**What is needed:**
Drop every image and restate the entries below word for word.

------ Dataset records ------

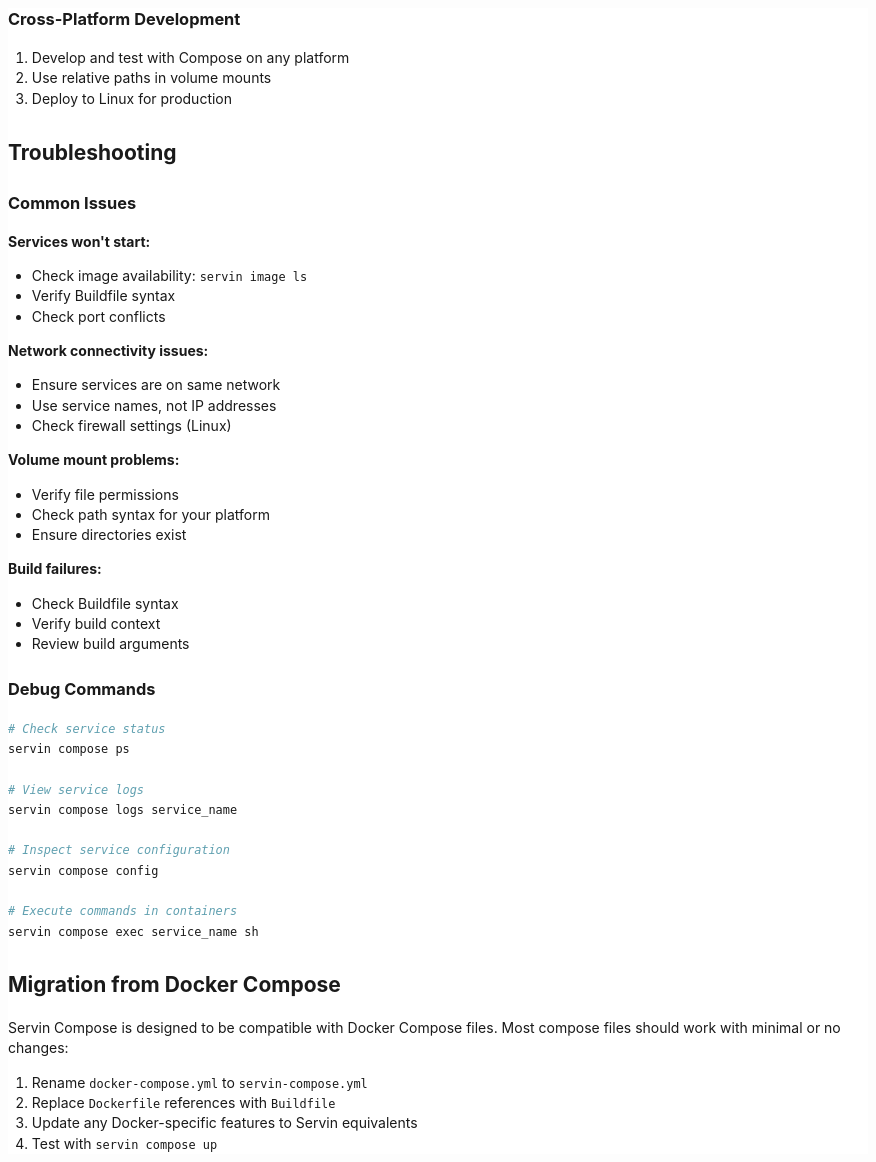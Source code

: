 ### Cross-Platform Development
1. Develop and test with Compose on any platform
2. Use relative paths in volume mounts
3. Deploy to Linux for production

## Troubleshooting

### Common Issues

**Services won't start:**
- Check image availability: `servin image ls`
- Verify Buildfile syntax
- Check port conflicts

**Network connectivity issues:**
- Ensure services are on same network
- Use service names, not IP addresses
- Check firewall settings (Linux)

**Volume mount problems:**
- Verify file permissions
- Check path syntax for your platform
- Ensure directories exist

**Build failures:**
- Check Buildfile syntax
- Verify build context
- Review build arguments

### Debug Commands

```bash
# Check service status
servin compose ps

# View service logs
servin compose logs service_name

# Inspect service configuration
servin compose config

# Execute commands in containers
servin compose exec service_name sh
```

## Migration from Docker Compose

Servin Compose is designed to be compatible with Docker Compose files. Most compose files should work with minimal or no changes:

1. Rename `docker-compose.yml` to `servin-compose.yml`
2. Replace `Dockerfile` references with `Buildfile`
3. Update any Docker-specific features to Servin equivalents
4. Test with `servin compose up`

------

**Answer to the problem:**
Source code

: ### Cross-Platform Development
1. Develop and test with Compose on any platform
2. Use relative paths in volume mounts
3. Deploy to Linux for production

## Troubleshooting

### Common Issues

**Services won't start:**
- Check image availability: `servin image ls`
- Verify Buildfile syntax
- Check port conflicts

**Network connectivity issues:**
- Ensure services are on same network
- Use service names, not IP addresses
- Check firewall settings (Linux)

**Volume mount problems:**
- Verify file permissions
- Check path syntax for your platform
- Ensure directories exist

**Build failures:**
- Check Buildfile syntax
- Verify build context
- Review build arguments

### Debug Commands

```bash
# Check service status
servin compose ps

# View service logs
servin compose logs service_name

# Inspect service configuration
servin compose config

# Execute commands in containers
servin compose exec service_name sh
```

## Migration from Docker Compose

Servin Compose is designed to be compatible with Docker Compose files. Most compose files should work with minimal or no changes:

1. Rename `docker-compose.yml` to `servin-compose.yml`
2. Replace `Dockerfile` references with `Buildfile`
3. Update any Docker-specific features to Servin equivalents
4. Test with `servin compose up`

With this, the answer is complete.